> _Action item_
The copy must match the data below line for line and contain no images.

> _Input records_
______________________________

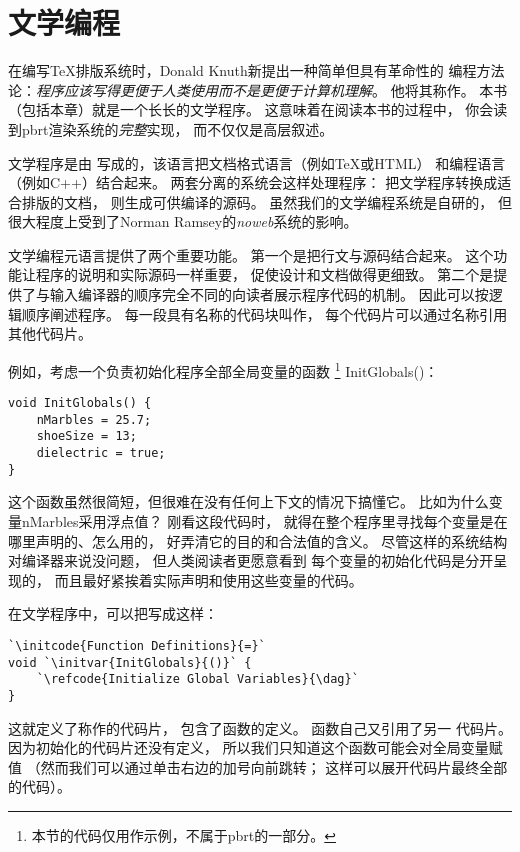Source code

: \section{文学编程}\label{sec:文学编程}

在编写\TeX 排版系统时，Donald Knuth新提出一种简单但具有革命性的
编程方法论：\emph{程序应该写得更便于人类使用而不是更便于计算机理解}。
他将其称作。
本书（包括本章）就是一个长长的文学程序。
这意味着在阅读本书的过程中，
你会读到pbrt渲染系统的\emph{完整}实现，
而不仅仅是高层叙述。

文学程序是由
写成的，该语言把文档格式语言（例如\TeX 或HTML）
和编程语言（例如C++）结合起来。
两套分离的系统会这样处理程序：
把文学程序转换成适合排版的文档，
则生成可供编译的源码。
虽然我们的文学编程系统是自研的，
但很大程度上受到了Norman Ramsey的\emph{noweb}系统的影响。

文学编程元语言提供了两个重要功能。
第一个是把行文与源码结合起来。
这个功能让程序的说明和实际源码一样重要，
促使设计和文档做得更细致。
第二个是提供了与输入编译器的顺序完全不同的向读者展示程序代码的机制。
因此可以按逻辑顺序阐述程序。
每一段具有名称的代码块叫作，
每个代码片可以通过名称引用其他代码片。

例如，考虑一个负责初始化程序全部全局变量的函数
\footnote{本节的代码仅用作示例，不属于pbrt的一部分。}
{\ttfamily InitGlobals()}：
\begin{lstlisting}
void InitGlobals() {
    nMarbles = 25.7;
    shoeSize = 13;
    dielectric = true;
}
\end{lstlisting}

这个函数虽然很简短，但很难在没有任何上下文的情况下搞懂它。
比如为什么变量{\ttfamily nMarbles}采用浮点值？
刚看这段代码时，
就得在整个程序里寻找每个变量是在哪里声明的、怎么用的，
好弄清它的目的和合法值的含义。
尽管这样的系统结构对编译器来说没问题，
但人类阅读者更愿意看到
每个变量的初始化代码是分开呈现的，
而且最好紧挨着实际声明和使用这些变量的代码。

在文学程序中，可以把写成这样：
\begin{lstlisting}
`\initcode{Function Definitions}{=}`
void `\initvar{InitGlobals}{()}` {
    `\refcode{Initialize Global Variables}{\dag}`
}
\end{lstlisting}

这就定义了称作的代码片，
包含了函数的定义。
函数自己又引用了另一
代码片。
因为初始化的代码片还没有定义，
所以我们只知道这个函数可能会对全局变量赋值
（然而我们可以通过单击右边的加号向前跳转；
这样可以展开代码片最终全部的代码）。

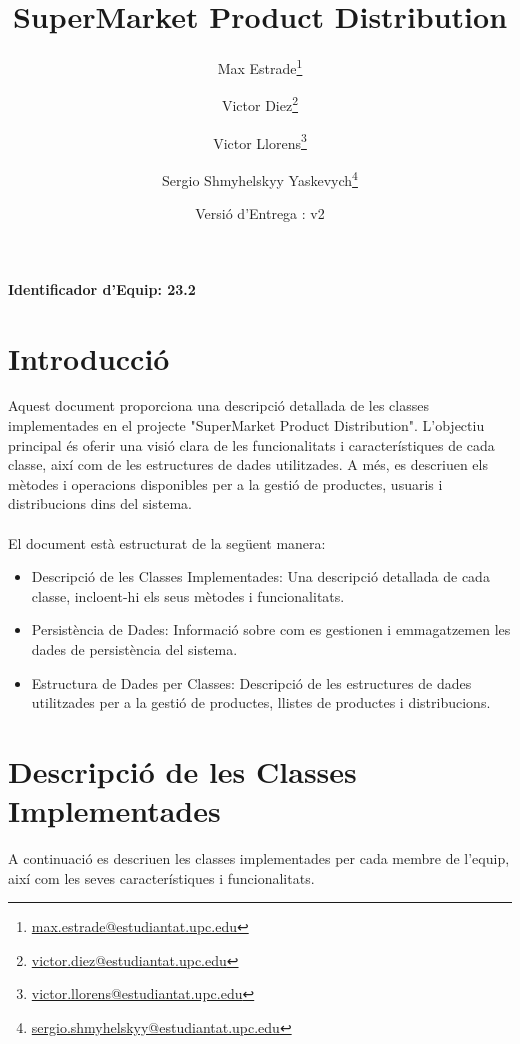 \documentclass[a4paper, t]{article}
\title{SuperMarket Product Distribution}
\author{
    Max Estrade\thanks{\href{mailto:max.estrade@estudiantat.upc.edu}{max.estrade@estudiantat.upc.edu}} \and
    Victor Diez\thanks{\href{mailto:victor.diez@estudiantat.upc.edu}{victor.diez@estudiantat.upc.edu}} \and
    Victor Llorens\thanks{\href{mailto:victor.llorens@estudiantat.upc.edu}{victor.llorens@estudiantat.upc.edu}} \and
    Sergio Shmyhelskyy Yaskevych\thanks{\href{mailto:sergio.shmyhelskyy@estudiantat.upc.edu}{sergio.shmyhelskyy@estudiantat.upc.edu}}
}
\date{Versió d'Entrega : v2}
\begin{document}
\maketitle

\vspace{1cm}  %

\begin{center}
    \textbf{Identificador d'Equip: 23.2}
\end{center}

\newpage

\tableofcontents

\newpage

\section{Introducció}

Aquest document proporciona una descripció detallada de les classes implementades en el projecte "SuperMarket Product Distribution". 
L'objectiu principal és oferir una visió clara de les funcionalitats i característiques de cada classe, 
així com de les estructures de dades utilitzades. A més, es descriuen els mètodes i operacions disponibles 
per a la gestió de productes, usuaris i distribucions dins del sistema.
\\ \\
\noindent El document està estructurat de la següent manera:
\begin{itemize}
    \item Descripció de les Classes Implementades: Una descripció detallada de cada classe, incloent-hi els seus mètodes i funcionalitats.
    \item Persistència de Dades: Informació sobre com es gestionen i emmagatzemen les dades de persistència del sistema.
    \item Estructura de Dades per Classes: Descripció de les estructures de dades utilitzades per a la gestió de productes, llistes de productes i distribucions.
\end{itemize}

\newpage

\section{Descripció de les Classes Implementades}

A continuació es descriuen les classes implementades per cada membre de l’equip, així com les seves característiques i funcionalitats.
\end{document}
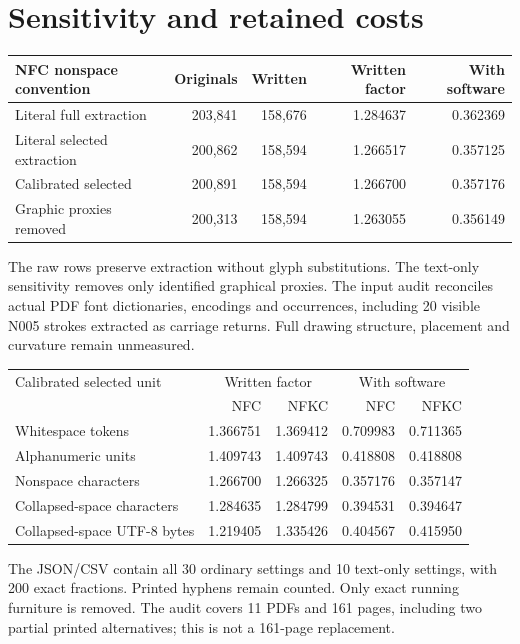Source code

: \documentclass[11pt,a4paper]{article}
\begin{document}
\section*{Sensitivity and retained costs}
\begin{center}\begin{tabular}{lrrrr}\toprule
NFC nonspace convention & Originals & Written & Written factor & With software\\\midrule
Literal full extraction & 203,841 & 158,676 & 1.284637 & 0.362369\\
Literal selected extraction & 200,862 & 158,594 & 1.266517 & 0.357125\\
Calibrated selected & 200,891 & 158,594 & 1.266700 & 0.357176\\
Graphic proxies removed & 200,313 & 158,594 & 1.263055 & 0.356149\\\bottomrule
\end{tabular}\end{center}
The raw rows preserve extraction without glyph substitutions. The text-only sensitivity removes only identified graphical proxies. The input audit reconciles actual PDF font dictionaries, encodings and occurrences, including 20 visible N005 strokes extracted as carriage returns. Full drawing structure, placement and curvature remain unmeasured.

\begin{center}\begin{tabular}{lrrrr}\toprule
Calibrated selected unit & \multicolumn{2}{c}{Written factor} & \multicolumn{2}{c}{With software}\\
& NFC & NFKC & NFC & NFKC\\\midrule
Whitespace tokens & 1.366751 & 1.369412 & 0.709983 & 0.711365\\
Alphanumeric units & 1.409743 & 1.409743 & 0.418808 & 0.418808\\
Nonspace characters & 1.266700 & 1.266325 & 0.357176 & 0.357147\\
Collapsed-space characters & 1.284635 & 1.284799 & 0.394531 & 0.394647\\
Collapsed-space UTF-8 bytes & 1.219405 & 1.335426 & 0.404567 & 0.415950\\\bottomrule
\end{tabular}\end{center}
The JSON/CSV contain all 30 ordinary settings and 10 text-only settings, with 200 exact fractions. Printed hyphens remain counted. Only exact running furniture is removed. The audit covers 11 PDFs and 161 pages, including two partial printed alternatives; this is not a 161-page replacement.
\end{document}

______________________________

> _Result of the exercise_
Source code

: \section{文学编程}\label{sec:文学编程}

在编写\TeX 排版系统时，Donald Knuth新提出一种简单但具有革命性的
编程方法论：\emph{程序应该写得更便于人类使用而不是更便于计算机理解}。
他将其称作。
本书（包括本章）就是一个长长的文学程序。
这意味着在阅读本书的过程中，
你会读到pbrt渲染系统的\emph{完整}实现，
而不仅仅是高层叙述。

文学程序是由
写成的，该语言把文档格式语言（例如\TeX 或HTML）
和编程语言（例如C++）结合起来。
两套分离的系统会这样处理程序：
把文学程序转换成适合排版的文档，
则生成可供编译的源码。
虽然我们的文学编程系统是自研的，
但很大程度上受到了Norman Ramsey的\emph{noweb}系统的影响。

文学编程元语言提供了两个重要功能。
第一个是把行文与源码结合起来。
这个功能让程序的说明和实际源码一样重要，
促使设计和文档做得更细致。
第二个是提供了与输入编译器的顺序完全不同的向读者展示程序代码的机制。
因此可以按逻辑顺序阐述程序。
每一段具有名称的代码块叫作，
每个代码片可以通过名称引用其他代码片。

例如，考虑一个负责初始化程序全部全局变量的函数
\footnote{本节的代码仅用作示例，不属于pbrt的一部分。}
{\ttfamily InitGlobals()}：
\begin{lstlisting}
void InitGlobals() {
    nMarbles = 25.7;
    shoeSize = 13;
    dielectric = true;
}
\end{lstlisting}

这个函数虽然很简短，但很难在没有任何上下文的情况下搞懂它。
比如为什么变量{\ttfamily nMarbles}采用浮点值？
刚看这段代码时，
就得在整个程序里寻找每个变量是在哪里声明的、怎么用的，
好弄清它的目的和合法值的含义。
尽管这样的系统结构对编译器来说没问题，
但人类阅读者更愿意看到
每个变量的初始化代码是分开呈现的，
而且最好紧挨着实际声明和使用这些变量的代码。

在文学程序中，可以把写成这样：
\begin{lstlisting}
`\initcode{Function Definitions}{=}`
void `\initvar{InitGlobals}{()}` {
    `\refcode{Initialize Global Variables}{\dag}`
}
\end{lstlisting}

这就定义了称作的代码片，
包含了函数的定义。
函数自己又引用了另一
代码片。
因为初始化的代码片还没有定义，
所以我们只知道这个函数可能会对全局变量赋值
（然而我们可以通过单击右边的加号向前跳转；
这样可以展开代码片最终全部的代码）。

 \documentclass[a4paper, t]{article}
\title{SuperMarket Product Distribution}
\author{
    Max Estrade\thanks{\href{mailto:max.estrade@estudiantat.upc.edu}{max.estrade@estudiantat.upc.edu}} \and
    Victor Diez\thanks{\href{mailto:victor.diez@estudiantat.upc.edu}{victor.diez@estudiantat.upc.edu}} \and
    Victor Llorens\thanks{\href{mailto:victor.llorens@estudiantat.upc.edu}{victor.llorens@estudiantat.upc.edu}} \and
    Sergio Shmyhelskyy Yaskevych\thanks{\href{mailto:sergio.shmyhelskyy@estudiantat.upc.edu}{sergio.shmyhelskyy@estudiantat.upc.edu}}
}
\date{Versió d'Entrega : v2}
\begin{document}
\maketitle

\vspace{1cm}  %

\begin{center}
    \textbf{Identificador d'Equip: 23.2}
\end{center}

\newpage

\tableofcontents

\newpage

\section{Introducció}

Aquest document proporciona una descripció detallada de les classes implementades en el projecte "SuperMarket Product Distribution". 
L'objectiu principal és oferir una visió clara de les funcionalitats i característiques de cada classe, 
així com de les estructures de dades utilitzades. A més, es descriuen els mètodes i operacions disponibles 
per a la gestió de productes, usuaris i distribucions dins del sistema.
\\ \\
\noindent El document està estructurat de la següent manera:
\begin{itemize}
    \item Descripció de les Classes Implementades: Una descripció detallada de cada classe, incloent-hi els seus mètodes i funcionalitats.
    \item Persistència de Dades: Informació sobre com es gestionen i emmagatzemen les dades de persistència del sistema.
    \item Estructura de Dades per Classes: Descripció de les estructures de dades utilitzades per a la gestió de productes, llistes de productes i distribucions.
\end{itemize}

\newpage

\section{Descripció de les Classes Implementades}

A continuació es descriuen les classes implementades per cada membre de l’equip, així com les seves característiques i funcionalitats.
\end{document}
Source code

: \documentclass[11pt,a4paper]{article}
\begin{document}
\section*{Sensitivity and retained costs}
\begin{center}\begin{tabular}{lrrrr}\toprule
NFC nonspace convention & Originals & Written & Written factor & With software\\\midrule
Literal full extraction & 203,841 & 158,676 & 1.284637 & 0.362369\\
Literal selected extraction & 200,862 & 158,594 & 1.266517 & 0.357125\\
Calibrated selected & 200,891 & 158,594 & 1.266700 & 0.357176\\
Graphic proxies removed & 200,313 & 158,594 & 1.263055 & 0.356149\\\bottomrule
\end{tabular}\end{center}
The raw rows preserve extraction without glyph substitutions. The text-only sensitivity removes only identified graphical proxies. The input audit reconciles actual PDF font dictionaries, encodings and occurrences, including 20 visible N005 strokes extracted as carriage returns. Full drawing structure, placement and curvature remain unmeasured.

\begin{center}\begin{tabular}{lrrrr}\toprule
Calibrated selected unit & \multicolumn{2}{c}{Written factor} & \multicolumn{2}{c}{With software}\\
& NFC & NFKC & NFC & NFKC\\\midrule
Whitespace tokens & 1.366751 & 1.369412 & 0.709983 & 0.711365\\
Alphanumeric units & 1.409743 & 1.409743 & 0.418808 & 0.418808\\
Nonspace characters & 1.266700 & 1.266325 & 0.357176 & 0.357147\\
Collapsed-space characters & 1.284635 & 1.284799 & 0.394531 & 0.394647\\
Collapsed-space UTF-8 bytes & 1.219405 & 1.335426 & 0.404567 & 0.415950\\\bottomrule
\end{tabular}\end{center}
The JSON/CSV contain all 30 ordinary settings and 10 text-only settings, with 200 exact fractions. Printed hyphens remain counted. Only exact running furniture is removed. The audit covers 11 PDFs and 161 pages, including two partial printed alternatives; this is not a 161-page replacement.
\end{document}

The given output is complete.